5 décembre — Aoun, Corm, et autres façons de voir


C'est compliqué : entre ce que disent les profs qui viennent de Beyrouth tous les matins, ce que disent ceux qui sont du coin, ce que disent les élèves, excités par ce qui est en train de se passer, ce que dit la presse locale, et surtout ce qu'on n'entend raconter ni à la télé ni à la radio ni dans les dépêches...


On commence par se méfier. Par exemple hier ce monsieur francophone qui, entre deux bouchées de son sandwich, m'explique en détail (chez le marchand de poulet où il m'aborde, après m'avoir entendu demander en français comment on dit "poulet" en arabe — et j'ai déjà oublié) pourquoi il accuse directement d'ingérence les Etats-Unis. Un peu plus tard, je lis une dépêche (AFP ou AP ou Reuters) sur Internet, qui relate froidement qu'une nouvelle guerre déjà annoncée pour l'été 2007, et que certains hommes de pouvoir la présentent déjà comme une conséquence inévitable (faut-il comprendre "juste" ? "punitive" ?) si Siniora devait démissionner.

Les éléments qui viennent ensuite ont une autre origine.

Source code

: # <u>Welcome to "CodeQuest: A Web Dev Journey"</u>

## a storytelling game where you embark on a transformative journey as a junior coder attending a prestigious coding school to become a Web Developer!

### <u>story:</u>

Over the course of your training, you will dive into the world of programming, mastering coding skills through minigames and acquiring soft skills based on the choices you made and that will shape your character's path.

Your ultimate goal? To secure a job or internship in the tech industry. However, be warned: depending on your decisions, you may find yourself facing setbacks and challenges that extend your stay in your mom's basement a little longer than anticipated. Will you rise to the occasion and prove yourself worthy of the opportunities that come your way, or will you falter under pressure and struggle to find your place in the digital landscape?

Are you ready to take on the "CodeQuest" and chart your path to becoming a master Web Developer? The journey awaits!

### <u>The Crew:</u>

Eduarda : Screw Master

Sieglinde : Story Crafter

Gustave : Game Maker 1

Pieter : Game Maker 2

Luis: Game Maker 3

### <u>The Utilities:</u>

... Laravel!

Alors que je voudrais ne pas seulement me méfier mais aussi comprendre, je me retrouve à douter de plus en plus profondément de ceux qui sont supposés expliquer : pourquoi ai-je l'impression si vive que ce que j'ai sous les yeux et dans les oreilles dément les explications des grands médias ?


Du côté de ceux qui ont parfois tendance à facilement s'autoproclamer "indépendants", et sans aller jusqu'à tout prendre au pied de la lettre, je suis en tout cas conforté dans l'idée d'un simplisme dangereux chez les "dépendants".


Par exemple, j'ai enfin pu lire le discours du général Aoun prononcé le vendredi, jour de la grande manifestation, et je m'étonne qu'il n'ait été nulle part cité dans les dépêches, ni sur les site du Monde, du Figaro, de Libération, de l'Orient le jour. Ce que dit le général serait-il complètement faux ? Agirait-il par pure ambition politique ? Serait-il un "prosyrien" qui se déguise ? Ou pas du tout, il serait de totale bonne foi ? Qui croire ?


Repris sur plusieurs sites, un article de Georges Corm : Hezbollah et Israël, aux sources du conflit. Le début de l'article analyse la façon dont on prétendait déjà, pendant la guerre de l'été 2006, expliquer ce qu'est le Hezbollah. Ce qui me saute aux yeux c'est la façon dont il reconstitue en quelques lignes la seule explication — ou presque — fournie jusqu'ici à la télévision, à la radio, dans la presse. Si l'auteur la dénonce très clairement, je la vois pourtant encore se répéter inlassablement sur Internet, et l'imagine déjà décuplée sur la télé et à la radio — aux heures où l'on mange et où l'on écoute d'une oreille mi-attentive, mi-distraite par la nourriture et l'anticipation des tâches à venir.


J'ai beaucoup plus peur de ces clichés (qui semblent déjà nous préparer aux prochains bombardements) que de mes nombreux voisins commerçants qui ont chez eux le portrait de Nasrallah.